Muchas voces se dejaron oír, y con muy distinto matiz, a propósito de una enmienda, presentada por los dos grupos que integran el Gobierno de coalición, a la nueva Ley de Memoria Democrática, que se está tramitando actualmente en el Parlamento, en cuyo texto se ... incluye una mención expresa a aquella Ley de Amnistía, que lleva fecha de 15 de octubre de 1977. En las opiniones manifestadas hay de todo: representantes cualificados de los grupos enmendantes que han expresado criterios distintos sobre el alcance de la enmienda; testigos directos de la gestación y aprobación de aquella Ley, que han recordado, a veces con emoción y con nostalgia, las circunstancias de entonces y el significado de aquella decisión; juristas que han valorado la eficacia real que tendría la aprobación de la enmienda.

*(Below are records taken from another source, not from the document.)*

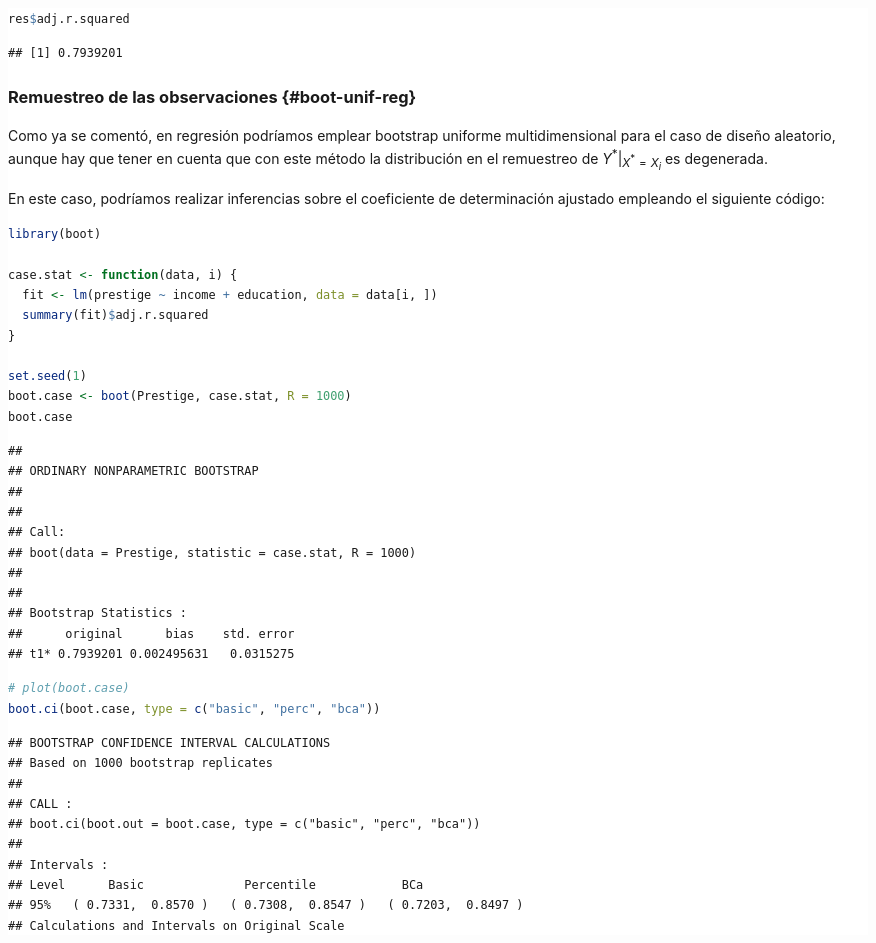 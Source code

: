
 ```r
res$adj.r.squared
```

```
## [1] 0.7939201
```

### Remuestreo de las observaciones {#boot-unif-reg}

Como ya se comentó, en regresión podríamos emplear bootstrap uniforme multidimensional para el caso de diseño aleatorio, aunque hay que tener en cuenta que con este método la distribución en el remuestreo de $\left. Y^{\ast}\right\vert _{X^{\ast}=X_i}$ es degenerada.

En este caso, podríamos realizar inferencias sobre el coeficiente de determinación ajustado empleando el siguiente código:


```r
library(boot)

case.stat <- function(data, i) {
  fit <- lm(prestige ~ income + education, data = data[i, ])
  summary(fit)$adj.r.squared
}

set.seed(1)
boot.case <- boot(Prestige, case.stat, R = 1000)
boot.case
```

```
## 
## ORDINARY NONPARAMETRIC BOOTSTRAP
## 
## 
## Call:
## boot(data = Prestige, statistic = case.stat, R = 1000)
## 
## 
## Bootstrap Statistics :
##      original      bias    std. error
## t1* 0.7939201 0.002495631   0.0315275
```

```r
# plot(boot.case)
boot.ci(boot.case, type = c("basic", "perc", "bca"))
```

```
## BOOTSTRAP CONFIDENCE INTERVAL CALCULATIONS
## Based on 1000 bootstrap replicates
## 
## CALL : 
## boot.ci(boot.out = boot.case, type = c("basic", "perc", "bca"))
## 
## Intervals : 
## Level      Basic              Percentile            BCa          
## 95%   ( 0.7331,  0.8570 )   ( 0.7308,  0.8547 )   ( 0.7203,  0.8497 )  
## Calculations and Intervals on Original Scale
```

Si uno recopila ese conjunto de opiniones, cosa que he intentado hacer, y añade la suya propia, que la tengo, seguramente no podrá evitar una cierta sensación de confusión, alimentada en este caso por los propios enmendantes: se afirmó, de un lado, del de Podemos, que con la enmienda se pondría fin a la impunidad, haciendo expresa mención a los delitos cometidos durante la dictadura, y de otro, el del PSOE, que la enmienda no cambiaría nada de la situación legal preexistente. Por supuesto, las reacciones del resto del arco parlamentario eran previsibles, y bien conocidas: abarcan, en síntesis, desde la «venta de humo» de ERC, hasta la «traición al espíritu de la transición» de Ciudadanos, pasando por la mención al «uso, una vez más, del comodín de Franco», que alegó un portavoz del PP.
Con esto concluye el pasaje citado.